Now, a first tentative step towards looking at some possibilities has been made by Lucy Goodison in a paper
entitled: “From Tholos Tomb to Throne Room: perceptions of the sun in Minoan ritual” [Aegaeum, 22]. Goodison looked
at two main areas: the tholos tombs of the Mesara region in south-central Crete, and the throne room at Knossos. In the
Mesara region there are 94 tombs that have been identified, with less than a third still possessing a doorway clear enough
to determine its orientation. Goodison analysed the orientation of these and found that they were all in an easterly
direction, the position of the rising sun at different times of the year. Some alignments were to the solstices, but others
close to the equinoxes, with another large cluster around late August/early September (what Goodison calls ‘the times of
the dead’). She explores the possible significance of these
orientations, whether they
represented calendrical markers of the year turning and/or markers in relation to livestock, planting or harvesting.
The tombs seem to focus on the period of transition from one season to another and the relationship between land and sky.

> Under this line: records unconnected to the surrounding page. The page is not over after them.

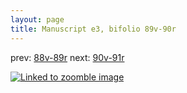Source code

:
 ```yaml
---
layout: page
title: Manuscript e3, bifolio 89v-90r
---
```


prev: [88v-89r](../88v-89r/) next: [90v-91r](../90v-91r/)



[![Linked to zoomble image](http://www.homermultitext.org/iipsrv?IIIF=/project/homer/pyramidal/deepzoom/hmt/e3bifolio/v1/vb_89v_90r.tif/full/2000,/0/default.jpg)](http://www.homermultitext.org/ict2/?urn=urn:cite2:hmt:e3bifolio.v1:vb_89v_90r)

There is obviously much more work to be done in this area, but it is certainly interesting to speculate that the tomb
builders of ancient Crete were as interested in the “death and rebirth of the sun” as were their contemporaries in
Northern Europe and the near-East.
Goodison then goes on to highlight the work of photographer Carlos Guarita, who has drawn attention to the
interaction of landscape, building and sun at the Throne Room complex at Knossos. Here specific dramatic lighting effects
were deliberately created at sunrise at certain times of the year, whereby the rising sun would shine through
specific doorways to illuminate particular areas that would have been used for
ritual purposes. Guarita photographed the rise of the sun over the ridge of Prophitas Elias hill to the east of the palace
temple site, from midwinter to midsummer and back again. Lucy Goodison followed this up by actually going into the
Throne Room complex to
observe the entry of the sun at specific times in the year’s cycle.

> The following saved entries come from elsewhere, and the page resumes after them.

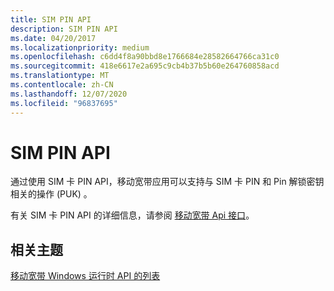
 ```yaml
---
title: SIM PIN API
description: SIM PIN API
ms.date: 04/20/2017
ms.localizationpriority: medium
ms.openlocfilehash: c6dd4f8a90bbd8e1766684e28582664766ca31c0
ms.sourcegitcommit: 418e6617e2a695c9cb4b37b5b60e264760858acd
ms.translationtype: MT
ms.contentlocale: zh-CN
ms.lasthandoff: 12/07/2020
ms.locfileid: "96837695"
---
```

# <a name="sim-pin-api"></a>SIM PIN API


通过使用 SIM 卡 PIN API，移动宽带应用可以支持与 SIM 卡 PIN 和 Pin 解锁密钥相关的操作 (PUK) 。

有关 SIM 卡 PIN API 的详细信息，请参阅 [移动宽带 Api 接口](/windows/desktop/mbn/mobile-broadband-networks-api-interfaces)。

## <a name="span-idrelated_topicsspanrelated-topics"></a><span id="related_topics"></span>相关主题


[移动宽带 Windows 运行时 API 的列表](list-of-mobile-broadband-windows-runtime-apis.md)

Throne Room Alignments - click on image for a larger version
She discovered that dawn light
entering through one of the Anteroom doors (extreme right) at midwinter sunrise reached right into the Throne Room itself, a normally unlit interior space, where it would have illuminated the figure of a Priestess in the ‘throne’. Close to the equinoxes it would have entered another door (second from right) to
illuminate the Inner Sanctuary, which Arthur Evans felt was the location for “a vision of the Goddess herself and her
divine associates”. At the “times of the dead” (early September) the light would have entered through the next door along
(second from left); and finally, at the midsummer sunrise it would have entered through the door on the extreme left to
illuminate the room called by Evans the Lustral Basin. Marinatos
believed that Lustral Basins were
imitations of cult caves, so one may imagine somebody (a Priestess?) dramatically lit up at the moment of emerging from it.
All this shows a deliberate and dramatic use of light and darkness to enhance the use of ritual space in this inner sacred
area.
But for what purpose could this all have been used? Goodison quotes Reusch who suggested that the ritual
performed in this
inner chamber may have been the Epiphany of the Goddess, whereby a Priestess would have embodied the Goddess herself
and become Her. If this act, presumably witnessed by a
select audience of initiates, were illuminated by the rising sun at midwinter
solstice, at the point of the epiphany
itself, it must have been an incredibly dramatic and powerful experience, as the Goddess Herself appeared in the first rays
of dawn.
Goodison suggests that something similar may have happened in different parts of the room at other special times
of the year (such as the rising midsummer sun illuminating the ‘Lustral Basin’ area). She also suggests that something
similar at the midwinter sunrise may have occured at the palace temple site of Phaistos, where once again the rising sun
would have illuminated a person sitting against the wall. If all this is true, and Goodison’s meticulous research seems to
show that it was, we are on the verge of a major new breakthrough in understanding Minoan sites as temples of the rising
sun and the Ephiphany of the Goddess.